# CIGARfest 2006



## Sparhawk (Jun 17, 2005)

CIGARfest was at the Split Rock resort at Lake Harmony Pa. It is about 50 miles north of Harrisburg in the foothills of the Poconos. A nice drive even without CIGARfest. This was the 3rd annual event with the venues getting better and better. The first one was in CI's warehouse. This year they sold 1500 tickets and had to find a place to accommodate the people and the smoke!

 http://img411.imageshack.us/my.php?image=cigarfest200621zs.jpg 

He headed for Split rock around noon and arrived at just after 2PM. The doors were to open at 2 but they saw the crowd of 1500 and opened an hour early. So, but the time we got there, there were about a thousand already in side making a grab for the cigars! Just for attending, we got this cool sport bag bearing the namesake of the event CIGARfest 2006 with goodies already inside. A humidor with a great selection of 18 smokes, a copy of Smoke magazine and a coupon book. This is where it got fun.
http://img411.imageshack.us/my.php?image=cigarfest200635jw.jpg  http://img411.imageshack.us/my.php?image=cigarfest200651so.jpg 

There were 28+ vendors that were just giving away their wares. It was a beautiful thing, you give them a coupon and they give you a premium stick. Can you beat that?? 'Round and round we went, walking talking and generally taking this whole thing in. vendors around the outside of the Sports Complex with two rows in the middle. There were also Vendors giving away samples of some pretty good bourbon, scotch, vodka and assorted beers and ales. You read that right. They were just GIVING it away. They cups were tiny but their stock was very very tasty. So after 30 mins of getting around, it was time to sample our free cigars. I started with a CAO. This was a great start because the deal was if you smoked it down to the ring, they'd give you a another one. Kinda like a two-fer.

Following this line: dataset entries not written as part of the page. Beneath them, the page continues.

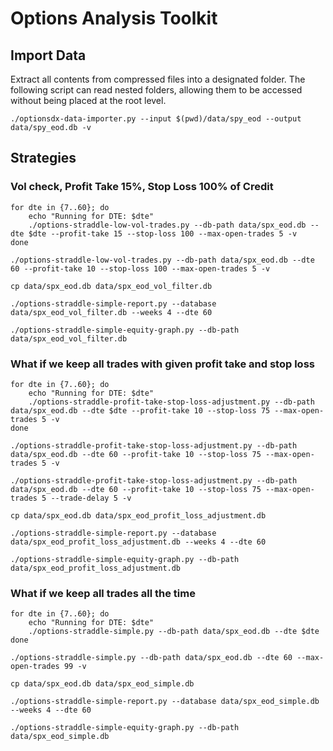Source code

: # Options Analysis Toolkit

## Import Data

Extract all contents from compressed files into a designated folder.
The following script can read nested folders, allowing them to be accessed without being placed at the root level.

```shell
./optionsdx-data-importer.py --input $(pwd)/data/spy_eod --output data/spy_eod.db -v
```

## Strategies

### Vol check, Profit Take 15%, Stop Loss 100% of Credit

```shell
for dte in {7..60}; do
    echo "Running for DTE: $dte"
    ./options-straddle-low-vol-trades.py --db-path data/spx_eod.db --dte $dte --profit-take 15 --stop-loss 100 --max-open-trades 5 -v
done
```

```shell
./options-straddle-low-vol-trades.py --db-path data/spx_eod.db --dte 60 --profit-take 10 --stop-loss 100 --max-open-trades 5 -v
```

```shell
cp data/spx_eod.db data/spx_eod_vol_filter.db
```

```shell
./options-straddle-simple-report.py --database data/spx_eod_vol_filter.db --weeks 4 --dte 60
```

```shell
./options-straddle-simple-equity-graph.py --db-path data/spx_eod_vol_filter.db
```

### What if we keep all trades with given profit take and stop loss

```shell
for dte in {7..60}; do
    echo "Running for DTE: $dte"
    ./options-straddle-profit-take-stop-loss-adjustment.py --db-path data/spx_eod.db --dte $dte --profit-take 10 --stop-loss 75 --max-open-trades 5 -v
done
```

```shell
./options-straddle-profit-take-stop-loss-adjustment.py --db-path data/spx_eod.db --dte 60 --profit-take 10 --stop-loss 75 --max-open-trades 5 -v
```

```shell
./options-straddle-profit-take-stop-loss-adjustment.py --db-path data/spx_eod.db --dte 60 --profit-take 10 --stop-loss 75 --max-open-trades 5 --trade-delay 5 -v
```

```shell
cp data/spx_eod.db data/spx_eod_profit_loss_adjustment.db
```

```shell
./options-straddle-simple-report.py --database data/spx_eod_profit_loss_adjustment.db --weeks 4 --dte 60
```

```shell
./options-straddle-simple-equity-graph.py --db-path data/spx_eod_profit_loss_adjustment.db
```

### What if we keep all trades all the time

```shell
for dte in {7..60}; do
    echo "Running for DTE: $dte"
    ./options-straddle-simple.py --db-path data/spx_eod.db --dte $dte
done
```

```shell
./options-straddle-simple.py --db-path data/spx_eod.db --dte 60 --max-open-trades 99 -v
```

```shell
cp data/spx_eod.db data/spx_eod_simple.db
```

```shell
./options-straddle-simple-report.py --database data/spx_eod_simple.db --weeks 4 --dte 60
```

```shell
./options-straddle-simple-equity-graph.py --db-path data/spx_eod_simple.db
```
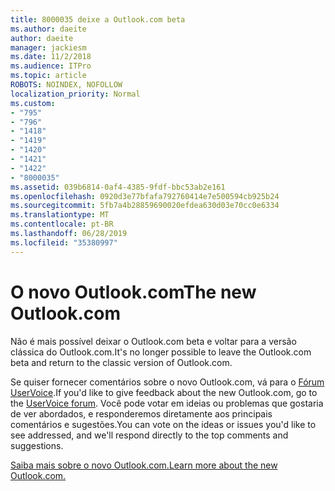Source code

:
 ```yaml
---
title: 8000035 deixe a Outlook.com beta
ms.author: daeite
author: daeite
manager: jackiesm
ms.date: 11/2/2018
ms.audience: ITPro
ms.topic: article
ROBOTS: NOINDEX, NOFOLLOW
localization_priority: Normal
ms.custom:
- "795"
- "796"
- "1418"
- "1419"
- "1420"
- "1421"
- "1422"
- "8000035"
ms.assetid: 039b6814-0af4-4385-9fdf-bbc53ab2e161
ms.openlocfilehash: 0920d3e77bfafa792760414e7e500594cb925b24
ms.sourcegitcommit: 5fb7a4b28859690020efdea630d03e70cc0e6334
ms.translationtype: MT
ms.contentlocale: pt-BR
ms.lasthandoff: 06/28/2019
ms.locfileid: "35380997"
---
```

# <a name="the-new-outlookcom"></a><span data-ttu-id="03128-102">O novo Outlook.com</span><span class="sxs-lookup"><span data-stu-id="03128-102">The new Outlook.com</span></span>

<span data-ttu-id="03128-103">Não é mais possível deixar o Outlook.com beta e voltar para a versão clássica do Outlook.com.</span><span class="sxs-lookup"><span data-stu-id="03128-103">It's no longer possible to leave the Outlook.com beta and return to the classic version of Outlook.com.</span></span>
  
<span data-ttu-id="03128-104">Se quiser fornecer comentários sobre o novo Outlook.com, vá para o [Fórum UserVoice](https://go.microsoft.com/fwlink/p/?linkid=851599).</span><span class="sxs-lookup"><span data-stu-id="03128-104">If you'd like to give feedback about the new Outlook.com, go to the [UserVoice forum](https://go.microsoft.com/fwlink/p/?linkid=851599).</span></span> <span data-ttu-id="03128-105">Você pode votar em ideias ou problemas que gostaria de ver abordados, e responderemos diretamente aos principais comentários e sugestões.</span><span class="sxs-lookup"><span data-stu-id="03128-105">You can vote on the ideas or issues you'd like to see addressed, and we'll respond directly to the top comments and suggestions.</span></span>
  
[<span data-ttu-id="03128-106">Saiba mais sobre o novo Outlook.com.</span><span class="sxs-lookup"><span data-stu-id="03128-106">Learn more about the new Outlook.com.</span></span>](https://go.microsoft.com/fwlink/p/?linkid=874356)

 http://img411.imageshack.us/my.php?image=cigarfest200685rm.jpg  

We spend a couple of hours making the rounds, talking, eyeing the Flavorettes and generally having a great time. We were hungry so we headed to the other room for the Pig Roast. Tender BBQ pork potato salad and baked beans. Man, no only do they give you cigars but the feed you this unbelievable food too. We sat down in front of the band to listen for a little while. Oh, did I mention the Mississippi Pig Farm? They were awesome! Jazz, ballads, even a couple of songs from the 50's. Then a guy named Vinny got up and played the harmonica to a couple of songs. Man could he hit it! 30 mins of music, a great plate of good and a sample of Dogfish Head brewery Pale ale...lunch was over, back to the numerous giveaways. My Friend , Don bought a box of Rocky Patel's and Rocky himself autographed for him. Very cool. There was a even a couple of cigar rolling demos. If you have never watched a guy roll the wrapper on a cigar, this was treat. They do it so fast, too. I didn't feel like standing in line for what looked like to be a couple of hours to get mine, I was happy just watching.

    

Throughout the Fest, they had giveaways fro everything from boxs of smokes to a 5000-cigar humidor. The Grand prize was a 2006 Harley Sportster 1300. (I missed the humidor by 10 numbers&#8230;I was bummed.)

In all, we spend 4 ½ hours there, smoking, drinking, gawking and just having a great time. 28 vendors = 28 cigars + 18 in the humidor + the food and drink + the outstanding music&#8230;All for 75 bucks. Can you beat that??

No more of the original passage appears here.